Offshore oil drilling in California dates back to the turn of the century, when wildcat oilmen began following the trail of crude right into the surf. Drilling off the coast began to take off in the 1960s, but was dealt a near fatal blow by the Santa Barbara spill in 1969. New leasing within the 3-mile limit marking California’s territorial waters was essentially shut down by the spill, which soiled miles of beach and killed hundreds of shorebirds.

But federal waters farther offshore remained another matter. Lease sales boomed in the early 1980s during the Reagan administration, prompting pitched battles between the state and the U.S. government.

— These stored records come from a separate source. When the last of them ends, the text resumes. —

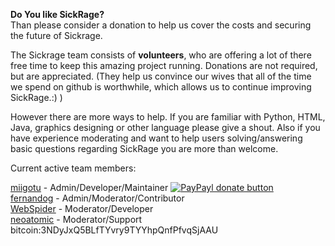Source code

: **Do You like SickRage?**  
Than please consider a donation to help us cover the costs and securing the future of Sickrage.  

The Sickrage team consists of **volunteers**, who are offering a lot of there free time to keep this amazing project running. Donations are not required, but are appreciated. (They help us convince our wives that all of the time we spend on github is worthwhile, which allows us to continue improving SickRage.:) )

However there are more ways to help. If you are familiar with Python, HTML, Java, graphics designing or other language please give a shout. Also if you have experience moderating and want to help users solving/answering basic questions regarding SickRage you are more than welcome. 
 
Current active team members:

[miigotu](https://github.com/miigotu)   - Admin/Developer/Maintainer [![PayPayl donate button](https://www.paypalobjects.com/en_US/i/btn/btn_donate_SM.gif)](https://www.paypal.com/cgi-bin/webscr?cmd=_donations&business=miigotu%40gmail%2ecom&lc=US&item_name=SickRage&currency_code=USD&bn=PP%2dDonationsBF%3abtn_donateCC_LG%2egif%3aNonHosted "Donate using paypal")
<br/>
[fernandog](https://github.com/fernandog) - Admin/Moderator/Contributor
<br/>
[WebSpider](https://github.com/WebSpider) - Moderator/Developer
<br/>
[neoatomic](https://github.com/neoatomic) - Moderator/Support bitcoin:3NDyJxQ5BLfTYvry9TYYhpQnfPfvqSjAAU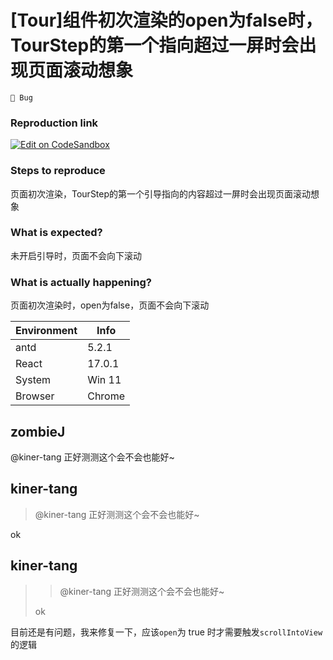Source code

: # [Tour]组件初次渲染的open为false时，TourStep的第一个指向超过一屏时会出现页面滚动想象

`🐛 Bug`

### Reproduction link

[![Edit on CodeSandbox](https://codesandbox.io/static/img/play-codesandbox.svg)](https://codesandbox.io/s/quizzical-gauss-ux5ozl?file=/src/App.js)

### Steps to reproduce

页面初次渲染，TourStep的第一个引导指向的内容超过一屏时会出现页面滚动想象

### What is expected?

未开启引导时，页面不会向下滚动

### What is actually happening?

页面初次渲染时，open为false，页面不会向下滚动

| Environment | Info   |
| ----------- | ------ |
| antd        | 5.2.1  |
| React       | 17.0.1 |
| System      | Win 11 |
| Browser     | Chrome |

<!-- generated by ant-design-issue-helper. DO NOT REMOVE -->

## zombieJ

@kiner-tang 正好测测这个会不会也能好~

## kiner-tang

> @kiner-tang 正好测测这个会不会也能好~

ok

## kiner-tang

> > @kiner-tang 正好测测这个会不会也能好~
>
> ok

目前还是有问题，我来修复一下，应该`open`为 true 时才需要触发`scrollIntoView`的逻辑

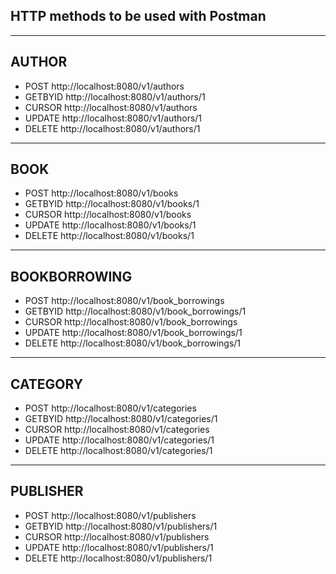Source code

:
HTTP methods to be used with Postman
---
---
AUTHOR
---
- POST
http://localhost:8080/v1/authors
- GETBYID
http://localhost:8080/v1/authors/1
- CURSOR
http://localhost:8080/v1/authors
- UPDATE
http://localhost:8080/v1/authors/1
- DELETE
http://localhost:8080/v1/authors/1
---
BOOK
---
- POST
http://localhost:8080/v1/books
- GETBYID
http://localhost:8080/v1/books/1
- CURSOR
http://localhost:8080/v1/books
- UPDATE
http://localhost:8080/v1/books/1
- DELETE
http://localhost:8080/v1/books/1
---
BOOKBORROWING
---
- POST
http://localhost:8080/v1/book_borrowings
- GETBYID
http://localhost:8080/v1/book_borrowings/1
- CURSOR
http://localhost:8080/v1/book_borrowings
- UPDATE
http://localhost:8080/v1/book_borrowings/1
- DELETE
http://localhost:8080/v1/book_borrowings/1
---
CATEGORY
---
- POST
http://localhost:8080/v1/categories
- GETBYID
http://localhost:8080/v1/categories/1
- CURSOR
http://localhost:8080/v1/categories
- UPDATE
http://localhost:8080/v1/categories/1
- DELETE
http://localhost:8080/v1/categories/1
---
PUBLISHER
---
- POST
http://localhost:8080/v1/publishers
- GETBYID
http://localhost:8080/v1/publishers/1
- CURSOR
http://localhost:8080/v1/publishers
- UPDATE
http://localhost:8080/v1/publishers/1
- DELETE
http://localhost:8080/v1/publishers/1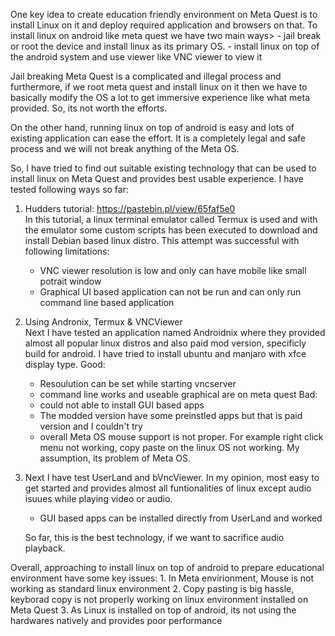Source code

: One key idea to create education friendly environment on Meta Quest is to install Linux on it and deploy required application and browsers on that. 
To install linux on android like meta quest we have two main ways>
    - jail break or root the device and install linux as its primary OS. 
    - install linux on top of the android system and use viewer like VNC viewer to view it

Jail breaking Meta Quest is a complicated and illegal process and furthermore, if we root meta quest and install linux on it then we have to basically modify the OS a lot to get immersive experience like what meta provided. So, its not worth the efforts.

On the other hand, running linux on top of android is easy and lots of existing application can ease the effort. It is a completely legal and safe process and we will not break anything of the Meta OS. 

So, I have tried to find out suitable existing technology that can be used to install linux on Meta Quest and provides best usable experience. I have tested following ways so far:

1. Hudders tutorial: https://pastebin.pl/view/65faf5e0 \
   In this tutorial, a linux terminal emulator called Termux is used and with the emulator some custom scripts has been executed to download and install Debian based linux distro. This attempt was successful with following limitations:
   - VNC viewer resolution is low and only can have mobile like small potrait window
   - Graphical UI based application can not be run and can only run command line based application
2. Using Andronix, Termux & VNCViewer \
   Next I have tested an application named Androidnix where they provided almost all popular linux distros and also paid mod version, specificly build for android. I have tried to install ubuntu and manjaro with xfce display type. 
   Good:
    - Resoulution can be set while starting vncserver
    - command line works and useable graphical are on meta quest
   Bad:
    - could not able to install GUI based apps
    - The modded version have some preinstled apps but that is paid version and I couldn't try
    - overall Meta OS mouse support is not proper. For example right click menu not working, copy paste on the linux OS not working. My assumption, its problem of Meta OS. 
3. Next I have test UserLand and bVncViewer. In my opinion, most easy to get started and provides almost all funtionalities of linux except audio isuues while playing video or audio. 
    - GUI based apps can be installed directly from UserLand and worked

    So far, this is the best technology, if we want to sacrifice audio playback. 

Overall, approaching to install linux on top of android to prepare educational environment have some key issues:
    1. In Meta envirionment, Mouse is not working as standard linux environment
    2. Copy pasting is big hassle, keyborad copy is not properly working on linux environment installed on Meta Quest
    3. As Linux is installed on top of android, its not using the hardwares natively and provides poor performance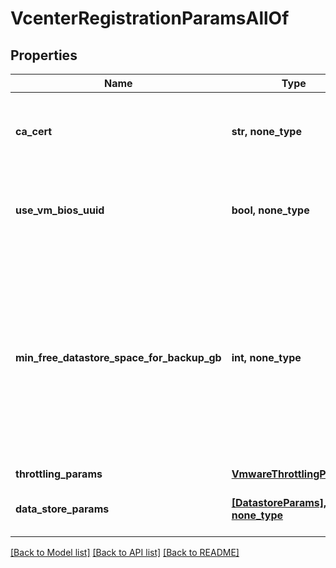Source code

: # VcenterRegistrationParamsAllOf


## Properties
Name | Type | Description | Notes
------------ | ------------- | ------------- | -------------
**ca_cert** | **str, none_type** | Specifies the CA certificate to enable SSL communication between host and cluster. | [optional] 
**use_vm_bios_uuid** | **bool, none_type** | Specifies to use VM BIOS UUID to track virtual machines in the host. | [optional] 
**min_free_datastore_space_for_backup_gb** | **int, none_type** | Specifies the minimum free space (in GB) expected to be available in the datastore where the virtual disks of the VM being backed up reside. If the space available is lower than the specified value, backup will be aborted. | [optional] 
**throttling_params** | [**VmwareThrottlingParams**](VmwareThrottlingParams.md) |  | [optional] 
**data_store_params** | [**[DatastoreParams], none_type**](DatastoreParams.md) | Specifies datastore specific parameters. | [optional] 

[[Back to Model list]](../README.md#documentation-for-models) [[Back to API list]](../README.md#documentation-for-api-endpoints) [[Back to README]](../README.md)


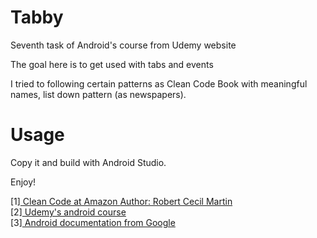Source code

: Tabby
==============

Seventh task of Android's course from Udemy website

The goal here is to get used with tabs and events 

I tried to following certain patterns as Clean Code Book with meaningful names, list down pattern (as newspapers).
 
# Usage

Copy it and build with Android Studio. 

Enjoy!

[1]<a href="https://www.amazon.com/Clean-Code-Handbook-Software-Craftsmanship/dp/0132350882" target="_blank"> 
    Clean Code at Amazon 
    </a>
    <a href="https://en.wikipedia.org/wiki/Robert_Cecil_Martin" target="_blank">
    Author: Robert Cecil Martin
    </a>
    <br/>
[2]<a href="https://www.udemy.com/programacion-de-android-desde-cero/" target="_blank"> 
    Udemy's android course 
    </a>
    <br/>
[3]<a href="https://developer.android.com" target="_blank"> 
   Android documentation from Google
   </a>
   <br/>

Leases Languished Untapped

At the behest of California lawmakers, Congress has for 18 years passed a series of one-year moratoriums on new lease sales off the state’s coast. It hasn’t always been easy. Some years, the oil sale ban won approval by a single vote. In the 1990s, the congressional moratorium has been buttressed by presidential declarations from George Bush and Bill Clinton prohibiting the sale of new oil leases off California through 2012.

But the ban on lease sales didn’t affect offshore tracts that oil companies had already purchased. Dozens were drilled in the 1980s. Now the oil industry wants to go forward on the 40 leases that remain untapped.

Auctioned off by the government between 1968 and 1984, the leases languished while wells were sunk in other tracts. Although federal rules give oil firms five years to develop a lease, the companies have been granted several extensions by federal regulators.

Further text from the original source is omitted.